- What you should do -
Whenever a line below includes the string "using", show it.

- Task inputs -
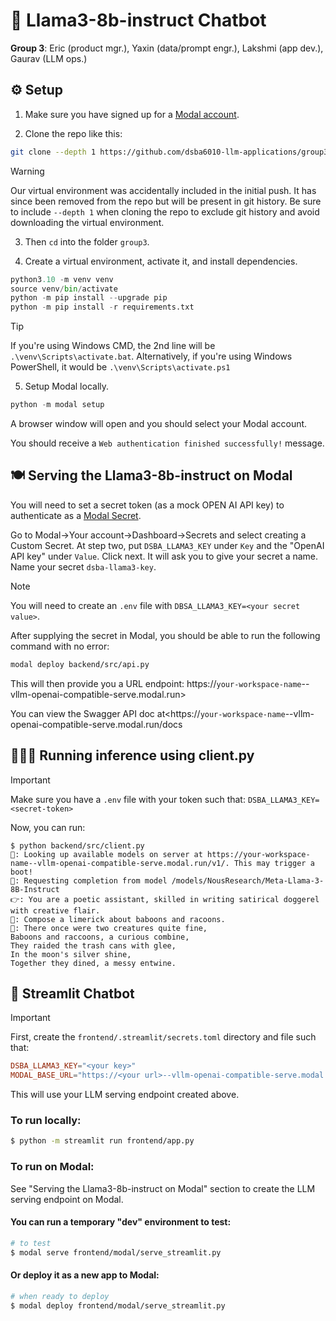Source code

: # 🦙 Llama3-8b-instruct Chatbot  
__Group 3__: Eric (product mgr.), Yaxin (data/prompt engr.), Lakshmi (app dev.), Gaurav (LLM ops.)  
  
## ⚙️ Setup  
1. Make sure you have signed up for a [Modal account](https://modal.com/).
  
2. Clone the repo like this:

```bash
git clone --depth 1 https://github.com/dsba6010-llm-applications/group3.git
```

> [!WARNING]
> Our virtual environment was accidentally included in the initial push. It has since been removed from the repo but will be present in git history.
> Be sure to include ```--depth 1``` when cloning the repo to exclude git history and avoid downloading the virtual environment.

3. Then `cd` into the folder `group3`.

4. Create a virtual environment, activate it, and install dependencies.

```python
python3.10 -m venv venv
source venv/bin/activate
python -m pip install --upgrade pip
python -m pip install -r requirements.txt
```

> [!TIP]
> If you're using Windows CMD, the 2nd line will be `.\venv\Scripts\activate.bat`. 
> Alternatively, if you're using Windows PowerShell, it would be `.\venv\Scripts\activate.ps1`

5. Setup Modal locally.

```python
python -m modal setup
```

A browser window will open and you should select your Modal account. 

You should receive a `Web authentication finished successfully!` message.  
  
## 🍽️ Serving the Llama3-8b-instruct on Modal

You will need to set a secret token (as a mock OPEN AI API key) to authenticate as a [Modal Secret](https://modal.com/docs/guide/secrets).

Go to Modal→Your account→Dashboard→Secrets and select creating a Custom Secret. At step two, put `DSBA_LLAMA3_KEY` under `Key` and the "OpenAI API key" under `Value`. Click next. It will ask you to give your secret a name. Name your secret `dsba-llama3-key`.

> [!NOTE]
> You will need to create an `.env` file with `DBSA_LLAMA3_KEY=<your secret value>`. 

After supplying the secret in Modal, you should be able to run the following command with no error:

```bash
modal deploy backend/src/api.py
```

This will then provide you a URL endpoint: https://`your-workspace-name`--vllm-openai-compatible-serve.modal.run> 

You can view the Swagger API doc at<https://`your-workspace-name`--vllm-openai-compatible-serve.modal.run/docs  
  
## 🏃🏻‍♀️ Running inference using client.py

>[!IMPORTANT]
>Make sure you have a `.env` file with your token such that: `DSBA_LLAMA3_KEY=<secret-token>`

Now, you can run:

```
$ python backend/src/client.py
🧠: Looking up available models on server at https://your-workspace-name--vllm-openai-compatible-serve.modal.run/v1/. This may trigger a boot!
🧠: Requesting completion from model /models/NousResearch/Meta-Llama-3-8B-Instruct
👉: You are a poetic assistant, skilled in writing satirical doggerel with creative flair.
👤: Compose a limerick about baboons and racoons.
🤖: There once were two creatures quite fine,
Baboons and raccoons, a curious combine,
They raided the trash cans with glee,
In the moon's silver shine,
Together they dined, a messy entwine.
```

## 🤖 Streamlit Chatbot
>[!IMPORTANT]
>First, create the `frontend/.streamlit/secrets.toml` directory and file such that:
>```toml
>DSBA_LLAMA3_KEY="<your key>"
>MODAL_BASE_URL="https://<your url>--vllm-openai-compatible-serve.modal.run" (not including 'v1/'). 
>```
>This will use your LLM serving endpoint created above.

### To run locally:

```bash
$ python -m streamlit run frontend/app.py
```

### To run on Modal:

See "Serving the Llama3-8b-instruct on Modal" section to create the LLM serving endpoint on Modal.

#### You can run a temporary "dev" environment to test:

```bash
# to test
$ modal serve frontend/modal/serve_streamlit.py
```

#### Or deploy it as a new app to Modal:

```bash
# when ready to deploy
$ modal deploy frontend/modal/serve_streamlit.py
```

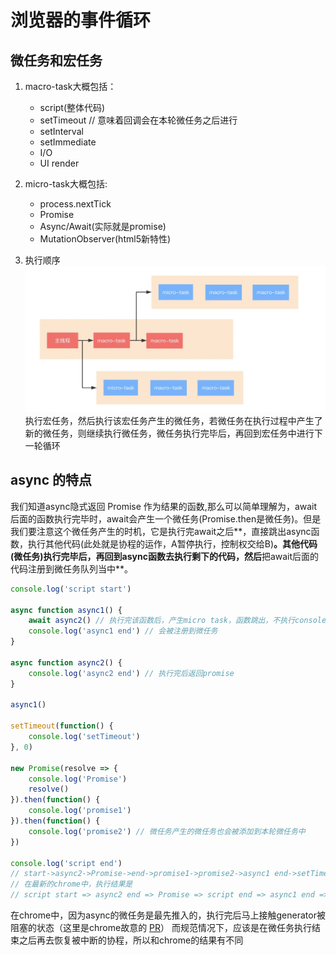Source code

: # 浏览器的事件循环
## 微任务和宏任务
1. macro-task大概包括：
    - script(整体代码)
    - setTimeout // 意味着回调会在本轮微任务之后进行
    - setInterval
    - setImmediate
    - I/O
    - UI render

1. micro-task大概包括:
    - process.nextTick
    - Promise
    - Async/Await(实际就是promise)
    - MutationObserver(html5新特性)
    
3. 执行顺序
![](media/15831402465583/15831408047506.jpg)执行宏任务，然后执行该宏任务产生的微任务，若微任务在执行过程中产生了新的微任务，则继续执行微任务，微任务执行完毕后，再回到宏任务中进行下一轮循环

## async 的特点
我们知道async隐式返回 Promise 作为结果的函数,那么可以简单理解为，await后面的函数执行完毕时，await会产生一个微任务(Promise.then是微任务)。但是我们要注意这个微任务产生的时机，它是执行完await之后**，直接跳出async函数，执行其他代码(此处就是协程的运作，A暂停执行，控制权交给B)**。其他代码(微任务)执行完毕后，再回到async函数去执行剩下的代码，然后**把await后面的代码注册到微任务队列当中**。

```js
console.log('script start')

async function async1() {
    await async2() // 执行完该函数后，产生micro task，函数跳出，不执行console，等待产生的这个微任务执行完毕再接着执行
    console.log('async1 end') // 会被注册到微任务
}

async function async2() {
    console.log('async2 end') // 执行完后返回promise
}

async1()

setTimeout(function() {
    console.log('setTimeout')
}, 0)

new Promise(resolve => {
    console.log('Promise')
    resolve()
}).then(function() {
    console.log('promise1')
}).then(function() {
    console.log('promise2') // 微任务产生的微任务也会被添加到本轮微任务中
})

console.log('script end')
// start->async2->Promise->end->promise1->promise2->async1 end->setTimeout
// 在最新的chrome中，执行结果是
// script start => async2 end => Promise => script end => async1 end => promise1 => promise2 => setTimeout
```
在chrome中，因为async的微任务是最先推入的，执行完后马上接触generator被阻塞的状态（这里是chrome故意的 [PR](https://github.com/tc39/ecma262/pull/1250#issue-197979338)）
而规范情况下，应该是在微任务执行结束之后再去恢复被中断的协程，所以和chrome的结果有不同
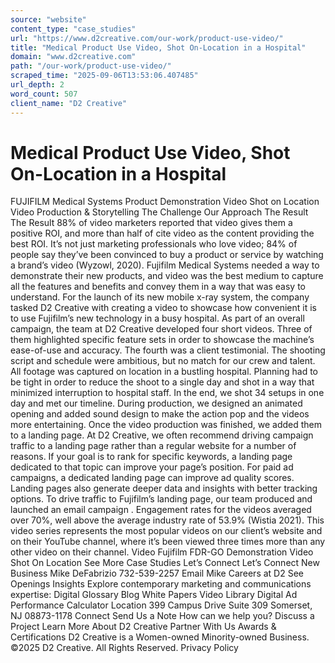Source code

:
 ```yaml
---
source: "website"
content_type: "case_studies"
url: "https://www.d2creative.com/our-work/product-use-video/"
title: "Medical Product Use Video, Shot On-Location in a Hospital"
domain: "www.d2creative.com"
path: "/our-work/product-use-video/"
scraped_time: "2025-09-06T13:53:06.407485"
url_depth: 2
word_count: 507
client_name: "D2 Creative"
---
```


# Medical Product Use Video, Shot On-Location in a Hospital

FUJIFILM Medical Systems Product Demonstration Video Shot on Location Video Production & Storytelling The Challenge Our Approach The Result The Result 88% of video marketers reported that video gives them a positive ROI, and more than half of cite video as the content providing the best ROI. It’s not just marketing professionals who love video; 84% of people say they’ve been convinced to buy a product or service by watching a brand’s video (Wyzowl, 2020). Fujifilm Medical Systems needed a way to demonstrate their new products, and video was the best medium to capture all the features and benefits and convey them in a way that was easy to understand. For the launch of its new mobile x-ray system, the company tasked D2 Creative with creating a video to showcase how convenient it is to use Fujifilm’s new technology in a busy hospital. As part of an overall campaign, the team at D2 Creative developed four short videos. Three of them highlighted specific feature sets in order to showcase the machine’s ease-of-use and accuracy. The fourth was a client testimonial. The shooting script and schedule were ambitious, but no match for our crew and talent. All footage was captured on location in a bustling hospital. Planning had to be tight in order to reduce the shoot to a single day and shot in a way that minimized interruption to hospital staff. In the end, we shot 34 setups in one day and met our timeline. During production, we designed an animated opening and added sound design to make the action pop and the videos more entertaining. Once the video production was finished, we added them to a landing page. At D2 Creative, we often recommend driving campaign traffic to a landing page rather than a regular website for a number of reasons. If your goal is to rank for specific keywords, a landing page dedicated to that topic can improve your page’s position. For paid ad campaigns, a dedicated landing page can improve ad quality scores. Landing pages also generate deeper data and insights with better tracking options. To drive traffic to Fujifilm’s landing page, our team produced and launched an email campaign . Engagement rates for the videos averaged over 70%, well above the average industry rate of 53.9% (Wistia 2021). This video series represents the most popular videos on our client’s website and on their YouTube channel, where it’s been viewed three times more than any other video on their channel. Video Fujifilm FDR-GO Demonstration Video Shot On Location See More Case Studies Let’s Connect Let’s Connect New Business Mike DeFabrizio 732-539-2257 Email Mike Careers at D2 See Openings Insights Explore contemporary marketing and communications expertise: Digital Glossary Blog White Papers Video Library Digital Ad Performance Calculator Location 399 Campus Drive Suite 309 Somerset, NJ
08873-1178 Connect Send Us a Note How can we help you? Discuss a Project Learn More About D2 Creative Partner With Us Awards & Certifications D2 Creative is a Women-owned Minority-owned Business. ©2025 D2 Creative. All Rights Reserved. Privacy Policy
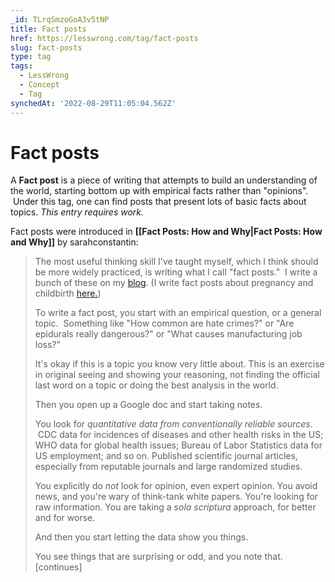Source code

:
 ```yaml
---
_id: TLrqSmzoGoA3v5tNP
title: Fact posts
href: https://lesswrong.com/tag/fact-posts
slug: fact-posts
type: tag
tags:
  - LessWrong
  - Concept
  - Tag
synchedAt: '2022-08-29T11:05:04.562Z'
---
```

# Fact posts

A **Fact post** is a piece of writing that attempts to build an understanding of the world, starting bottom up with empirical facts rather than "opinions".  Under this tag, one can find posts that present lots of basic facts about topics. *This entry requires work.*

Fact posts were introduced in **[[Fact Posts: How and Why|Fact Posts: How and Why]]** by sarahconstantin:

> The most useful thinking skill I've taught myself, which I think should be more widely practiced, is writing what I call "fact posts."  I write a bunch of these on my [blog](https://srconstantin.wordpress.com/). (I write fact posts about pregnancy and childbirth [here.](https://parentingwithevidence.wordpress.com/))
> 
> To write a fact post, you start with an empirical question, or a general topic.  Something like "How common are hate crimes?" or "Are epidurals really dangerous?" or "What causes manufacturing job loss?"  
> 
> It's okay if this is a topic you know very little about. This is an exercise in original seeing and showing your reasoning, not finding the official last word on a topic or doing the best analysis in the world.
> 
> Then you open up a Google doc and start taking notes.
> 
> You look for *quantitative data from conventionally reliable sources*.  CDC data for incidences of diseases and other health risks in the US; WHO data for global health issues; Bureau of Labor Statistics data for US employment; and so on. Published scientific journal articles, especially from reputable journals and large randomized studies.
> 
> You explicitly do *not* look for opinion, even expert opinion. You avoid news, and you're wary of think-tank white papers. You're looking for raw information. You are taking a *sola scriptura* approach, for better and for worse.
> 
> And then you start letting the data show you things. 
> 
> You see things that are surprising or odd, and you note that. \[continues\]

- Solution to this exercise -
> If you're using Windows CMD, the 2nd line will be `.\venv\Scripts\activate.bat`. 
> Alternatively, if you're using Windows PowerShell, it would be `.\venv\Scripts\activate.ps1`
## 🏃🏻‍♀️ Running inference using client.py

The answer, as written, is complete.